Xin Huang, ArrayComm's chief executive, framed the decision as a way to navigate the complexity that open standards introduce. Where a traditional vendor could control every layer of its system, ArrayComm now has to prove its components conform to both 3GPP standards—the global specifications for cellular networks—and the newer O-RAN specifications. It also has to verify that its gear interoperates with equipment from other makers and performs reliably under real-world conditions across the entire protocol stack, from the physical radio layer up through the application layer.
Keysight, which generated $4.2 billion in revenue in fiscal 2020, positions itself as offering an integrated portfolio that spans from the edge of the radio access network all the way to the core. Giampaolo Tardioli, vice president of Keysight's network access test group, noted that ArrayComm's choice reflects confidence in having a single vendor provide end-to-end validation tools rather than stitching together solutions from multiple sources.
The partnership is emblematic of a broader shift in how 5G networks are being built. Mobile operators are increasingly interested in disaggregated architectures—networks where the radio units, distributed processing units, and centralized control units can come from different suppliers and still work together. That flexibility requires rigorous conformance testing and performance validation.
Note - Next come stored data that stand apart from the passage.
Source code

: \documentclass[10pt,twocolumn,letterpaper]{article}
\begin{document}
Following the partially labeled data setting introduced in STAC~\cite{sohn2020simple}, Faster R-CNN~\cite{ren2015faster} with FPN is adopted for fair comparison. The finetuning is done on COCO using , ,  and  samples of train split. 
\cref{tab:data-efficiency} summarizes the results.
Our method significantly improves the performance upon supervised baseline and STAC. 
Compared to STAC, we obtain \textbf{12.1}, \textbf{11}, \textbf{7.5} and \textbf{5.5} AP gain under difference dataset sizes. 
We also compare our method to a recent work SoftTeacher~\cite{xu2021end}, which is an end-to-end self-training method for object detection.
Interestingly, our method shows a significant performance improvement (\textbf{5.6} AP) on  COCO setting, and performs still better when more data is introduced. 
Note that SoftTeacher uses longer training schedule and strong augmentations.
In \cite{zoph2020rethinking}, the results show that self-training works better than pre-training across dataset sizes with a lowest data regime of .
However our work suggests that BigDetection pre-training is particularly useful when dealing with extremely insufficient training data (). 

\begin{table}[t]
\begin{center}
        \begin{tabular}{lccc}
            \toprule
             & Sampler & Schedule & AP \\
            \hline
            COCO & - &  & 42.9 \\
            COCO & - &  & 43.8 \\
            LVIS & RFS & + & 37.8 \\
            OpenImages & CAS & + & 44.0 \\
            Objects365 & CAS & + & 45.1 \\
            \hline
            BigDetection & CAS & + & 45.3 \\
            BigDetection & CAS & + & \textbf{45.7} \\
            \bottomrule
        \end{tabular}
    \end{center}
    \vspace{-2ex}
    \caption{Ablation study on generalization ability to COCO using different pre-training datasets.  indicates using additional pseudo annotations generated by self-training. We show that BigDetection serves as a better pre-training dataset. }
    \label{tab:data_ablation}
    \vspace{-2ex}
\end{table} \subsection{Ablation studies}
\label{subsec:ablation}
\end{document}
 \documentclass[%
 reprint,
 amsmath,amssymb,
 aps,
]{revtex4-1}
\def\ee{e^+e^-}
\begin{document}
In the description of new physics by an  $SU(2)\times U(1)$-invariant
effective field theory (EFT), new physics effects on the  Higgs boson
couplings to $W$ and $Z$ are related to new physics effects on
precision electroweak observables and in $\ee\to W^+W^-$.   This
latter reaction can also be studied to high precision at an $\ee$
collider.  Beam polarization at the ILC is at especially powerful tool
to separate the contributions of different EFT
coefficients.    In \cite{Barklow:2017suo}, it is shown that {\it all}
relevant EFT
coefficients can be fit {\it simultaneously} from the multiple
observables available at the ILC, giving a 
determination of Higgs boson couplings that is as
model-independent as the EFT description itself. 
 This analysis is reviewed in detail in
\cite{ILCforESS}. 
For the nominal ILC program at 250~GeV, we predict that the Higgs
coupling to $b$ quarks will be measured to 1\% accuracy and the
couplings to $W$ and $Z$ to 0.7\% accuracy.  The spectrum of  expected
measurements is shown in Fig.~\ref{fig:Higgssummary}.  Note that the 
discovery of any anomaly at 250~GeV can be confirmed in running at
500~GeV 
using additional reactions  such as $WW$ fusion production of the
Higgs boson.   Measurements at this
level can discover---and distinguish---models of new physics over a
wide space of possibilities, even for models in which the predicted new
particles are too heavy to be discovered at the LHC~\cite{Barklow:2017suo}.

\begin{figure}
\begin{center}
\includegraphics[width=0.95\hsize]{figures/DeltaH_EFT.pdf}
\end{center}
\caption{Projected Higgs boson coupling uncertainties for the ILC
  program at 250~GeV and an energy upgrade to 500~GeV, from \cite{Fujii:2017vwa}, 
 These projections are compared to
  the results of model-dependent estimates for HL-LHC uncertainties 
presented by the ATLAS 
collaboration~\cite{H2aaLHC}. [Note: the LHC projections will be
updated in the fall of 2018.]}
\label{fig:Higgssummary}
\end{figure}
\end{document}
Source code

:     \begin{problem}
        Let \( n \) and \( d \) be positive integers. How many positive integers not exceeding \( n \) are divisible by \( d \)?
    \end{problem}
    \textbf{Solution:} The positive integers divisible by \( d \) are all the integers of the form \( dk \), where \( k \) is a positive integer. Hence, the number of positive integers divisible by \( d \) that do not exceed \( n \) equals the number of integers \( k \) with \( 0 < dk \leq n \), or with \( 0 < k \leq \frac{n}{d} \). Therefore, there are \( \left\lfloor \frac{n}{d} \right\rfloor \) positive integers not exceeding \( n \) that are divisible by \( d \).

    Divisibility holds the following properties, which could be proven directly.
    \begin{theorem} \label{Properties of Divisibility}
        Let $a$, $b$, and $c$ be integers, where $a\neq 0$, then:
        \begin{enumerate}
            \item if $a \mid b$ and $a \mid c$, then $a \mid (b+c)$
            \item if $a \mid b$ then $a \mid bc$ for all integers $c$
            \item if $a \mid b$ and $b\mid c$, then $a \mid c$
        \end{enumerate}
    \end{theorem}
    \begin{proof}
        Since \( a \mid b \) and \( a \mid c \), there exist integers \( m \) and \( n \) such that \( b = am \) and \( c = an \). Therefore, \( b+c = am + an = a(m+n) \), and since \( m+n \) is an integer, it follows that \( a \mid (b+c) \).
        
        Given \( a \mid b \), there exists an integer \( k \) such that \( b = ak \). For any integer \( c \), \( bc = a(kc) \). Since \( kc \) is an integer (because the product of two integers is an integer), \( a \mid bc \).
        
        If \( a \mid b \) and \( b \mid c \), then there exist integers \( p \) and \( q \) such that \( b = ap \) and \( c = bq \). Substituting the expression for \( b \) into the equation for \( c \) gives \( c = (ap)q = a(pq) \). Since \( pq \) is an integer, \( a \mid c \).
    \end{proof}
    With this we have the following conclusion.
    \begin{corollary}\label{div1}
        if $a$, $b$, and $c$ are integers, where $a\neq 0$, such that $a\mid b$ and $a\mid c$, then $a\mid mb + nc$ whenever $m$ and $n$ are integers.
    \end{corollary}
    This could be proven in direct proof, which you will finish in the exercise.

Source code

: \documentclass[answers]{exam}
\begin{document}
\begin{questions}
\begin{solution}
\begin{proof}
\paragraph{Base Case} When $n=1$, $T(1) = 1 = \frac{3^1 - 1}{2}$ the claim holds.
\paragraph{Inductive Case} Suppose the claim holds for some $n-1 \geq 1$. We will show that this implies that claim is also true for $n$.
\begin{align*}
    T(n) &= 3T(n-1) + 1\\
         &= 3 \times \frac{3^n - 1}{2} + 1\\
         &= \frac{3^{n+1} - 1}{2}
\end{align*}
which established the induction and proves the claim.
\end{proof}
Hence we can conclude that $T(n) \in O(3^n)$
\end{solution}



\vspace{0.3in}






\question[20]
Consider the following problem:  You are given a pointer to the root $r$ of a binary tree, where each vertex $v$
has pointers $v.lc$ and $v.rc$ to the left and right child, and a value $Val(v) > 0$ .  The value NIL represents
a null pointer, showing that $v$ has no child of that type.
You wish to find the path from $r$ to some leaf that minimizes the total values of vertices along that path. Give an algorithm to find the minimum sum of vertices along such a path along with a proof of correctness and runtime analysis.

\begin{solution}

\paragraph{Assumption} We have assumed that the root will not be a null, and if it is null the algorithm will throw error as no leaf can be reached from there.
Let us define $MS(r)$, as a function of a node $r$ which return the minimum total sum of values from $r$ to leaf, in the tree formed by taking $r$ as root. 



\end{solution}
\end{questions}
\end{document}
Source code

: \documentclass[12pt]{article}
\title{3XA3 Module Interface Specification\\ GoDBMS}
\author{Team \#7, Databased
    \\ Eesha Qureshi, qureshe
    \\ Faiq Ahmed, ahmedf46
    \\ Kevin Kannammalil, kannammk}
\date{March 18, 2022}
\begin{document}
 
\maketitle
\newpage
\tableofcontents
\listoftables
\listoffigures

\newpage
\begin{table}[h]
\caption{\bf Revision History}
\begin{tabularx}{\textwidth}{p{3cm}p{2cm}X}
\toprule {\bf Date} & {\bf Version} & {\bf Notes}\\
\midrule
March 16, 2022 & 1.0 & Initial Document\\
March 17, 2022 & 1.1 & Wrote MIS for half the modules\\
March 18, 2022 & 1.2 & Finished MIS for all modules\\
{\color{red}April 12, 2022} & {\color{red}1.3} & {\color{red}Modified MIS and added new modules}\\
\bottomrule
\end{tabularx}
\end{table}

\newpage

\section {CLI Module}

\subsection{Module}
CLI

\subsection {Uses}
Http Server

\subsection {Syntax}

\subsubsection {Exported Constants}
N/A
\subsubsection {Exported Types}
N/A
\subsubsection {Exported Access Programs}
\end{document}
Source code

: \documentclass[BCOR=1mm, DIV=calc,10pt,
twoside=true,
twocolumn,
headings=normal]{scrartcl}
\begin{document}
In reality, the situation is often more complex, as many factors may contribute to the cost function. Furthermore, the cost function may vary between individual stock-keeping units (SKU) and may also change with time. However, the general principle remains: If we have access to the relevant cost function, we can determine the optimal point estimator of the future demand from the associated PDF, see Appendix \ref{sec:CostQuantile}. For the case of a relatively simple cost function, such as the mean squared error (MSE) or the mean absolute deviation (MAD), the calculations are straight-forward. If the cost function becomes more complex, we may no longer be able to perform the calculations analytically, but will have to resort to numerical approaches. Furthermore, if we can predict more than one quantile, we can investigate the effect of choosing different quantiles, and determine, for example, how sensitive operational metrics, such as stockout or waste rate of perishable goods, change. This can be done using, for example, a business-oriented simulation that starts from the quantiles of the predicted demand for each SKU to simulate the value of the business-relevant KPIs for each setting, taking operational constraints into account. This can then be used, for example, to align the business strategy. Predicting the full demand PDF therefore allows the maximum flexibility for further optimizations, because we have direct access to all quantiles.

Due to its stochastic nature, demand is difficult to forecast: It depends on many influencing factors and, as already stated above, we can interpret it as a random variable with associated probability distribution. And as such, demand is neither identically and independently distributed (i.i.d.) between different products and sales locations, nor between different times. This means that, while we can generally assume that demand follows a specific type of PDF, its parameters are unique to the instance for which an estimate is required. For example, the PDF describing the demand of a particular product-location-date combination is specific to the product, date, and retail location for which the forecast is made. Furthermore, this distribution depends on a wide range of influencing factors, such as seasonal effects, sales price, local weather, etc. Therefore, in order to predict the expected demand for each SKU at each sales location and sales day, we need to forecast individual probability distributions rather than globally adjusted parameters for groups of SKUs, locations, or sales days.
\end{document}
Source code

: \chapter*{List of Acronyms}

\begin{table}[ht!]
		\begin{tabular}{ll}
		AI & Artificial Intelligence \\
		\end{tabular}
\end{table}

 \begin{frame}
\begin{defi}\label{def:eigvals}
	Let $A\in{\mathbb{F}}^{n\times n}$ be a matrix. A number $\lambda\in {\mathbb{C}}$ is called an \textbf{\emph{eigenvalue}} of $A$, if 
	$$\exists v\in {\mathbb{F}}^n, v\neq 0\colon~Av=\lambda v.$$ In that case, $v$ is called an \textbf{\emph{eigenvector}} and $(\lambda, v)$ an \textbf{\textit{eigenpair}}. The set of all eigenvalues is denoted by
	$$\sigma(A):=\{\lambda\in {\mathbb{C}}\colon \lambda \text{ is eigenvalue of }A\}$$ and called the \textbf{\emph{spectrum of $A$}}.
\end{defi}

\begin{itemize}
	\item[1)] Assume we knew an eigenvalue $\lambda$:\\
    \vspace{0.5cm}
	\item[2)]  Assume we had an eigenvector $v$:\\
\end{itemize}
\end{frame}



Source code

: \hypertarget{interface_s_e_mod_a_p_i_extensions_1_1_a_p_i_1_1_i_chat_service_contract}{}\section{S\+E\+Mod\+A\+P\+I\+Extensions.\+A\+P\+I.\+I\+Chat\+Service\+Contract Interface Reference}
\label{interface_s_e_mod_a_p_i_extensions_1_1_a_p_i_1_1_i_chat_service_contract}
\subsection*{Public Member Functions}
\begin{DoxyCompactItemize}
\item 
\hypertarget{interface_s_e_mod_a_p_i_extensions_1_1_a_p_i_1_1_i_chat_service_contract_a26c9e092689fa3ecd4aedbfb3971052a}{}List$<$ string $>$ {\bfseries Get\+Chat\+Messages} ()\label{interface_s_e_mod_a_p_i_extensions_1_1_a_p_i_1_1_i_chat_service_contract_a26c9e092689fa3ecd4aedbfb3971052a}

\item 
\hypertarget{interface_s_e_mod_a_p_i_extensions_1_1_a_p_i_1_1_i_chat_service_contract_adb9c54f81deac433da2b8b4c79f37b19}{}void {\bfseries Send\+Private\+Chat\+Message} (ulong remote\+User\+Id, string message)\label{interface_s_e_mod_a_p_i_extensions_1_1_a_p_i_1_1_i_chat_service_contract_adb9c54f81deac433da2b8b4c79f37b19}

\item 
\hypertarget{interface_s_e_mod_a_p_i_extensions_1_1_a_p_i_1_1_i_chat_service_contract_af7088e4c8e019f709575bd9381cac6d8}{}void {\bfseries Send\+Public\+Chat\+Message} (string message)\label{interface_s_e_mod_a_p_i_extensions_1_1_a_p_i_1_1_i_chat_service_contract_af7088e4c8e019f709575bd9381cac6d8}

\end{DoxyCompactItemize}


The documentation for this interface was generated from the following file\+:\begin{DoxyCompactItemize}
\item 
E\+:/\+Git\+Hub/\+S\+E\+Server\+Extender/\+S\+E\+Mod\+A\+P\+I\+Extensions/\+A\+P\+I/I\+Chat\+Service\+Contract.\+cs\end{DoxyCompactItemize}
Keysight's test solutions are designed to handle that verification across radio and optical domains, ensuring that each component meets specification and that the system as a whole delivers the performance carriers promise their customers.
Citações Notáveis
It is important to align our efforts with 5G leaders such as Keysight to navigate complexities introduced by open RAN.— Xin Huang, CEO of ArrayComm
ArrayComm's choice reflects appreciation for an integrated portfolio that enables them to speed validation of 4G and 5G solutions across different chipset platforms.— Giampaolo Tardioli, VP of Keysight's network access test group
A Conversa do Hearth Outra perspectiva sobre a história
Why does ArrayComm need Keysight's help? Can't they just build their equipment and ship it?
They could, but it would fail in the field. O-RAN is a standard, which means ArrayComm's gear has to prove it meets that standard and works with equipment from other vendors. That requires specialized test equipment they don't make themselves.
So this is really about open standards forcing companies to be more rigorous?
Partly. But it's also about the economics. When you're locked into one vendor, that vendor tests everything. With O-RAN, each vendor tests their piece, but they all have to prove interoperability. That's more work, but it's the price of breaking the monopoly.
What does ArrayComm actually make that needs testing?
Physical layer software and hardware for base stations—the radio equipment that talks to phones. They're building components that fit into the O-RAN architecture, so they need to validate that their transmitters, receivers, and antenna systems work correctly.
And Keysight's tools simulate real phones and traffic?
Yes. They have a platform that emulates user equipment—it acts like thousands of phones connecting to the network—and another that generates realistic data traffic. You can't just test in a lab with a single connection. You need to see how the equipment behaves under load, with real protocol behavior.
Does this partnership mean O-RAN is actually happening, or is it still theoretical?
It's happening. Carriers are deploying it. But it's still early. Partnerships like this one are how the ecosystem matures—vendors proving their gear works, building confidence that the standard actually delivers on its promise.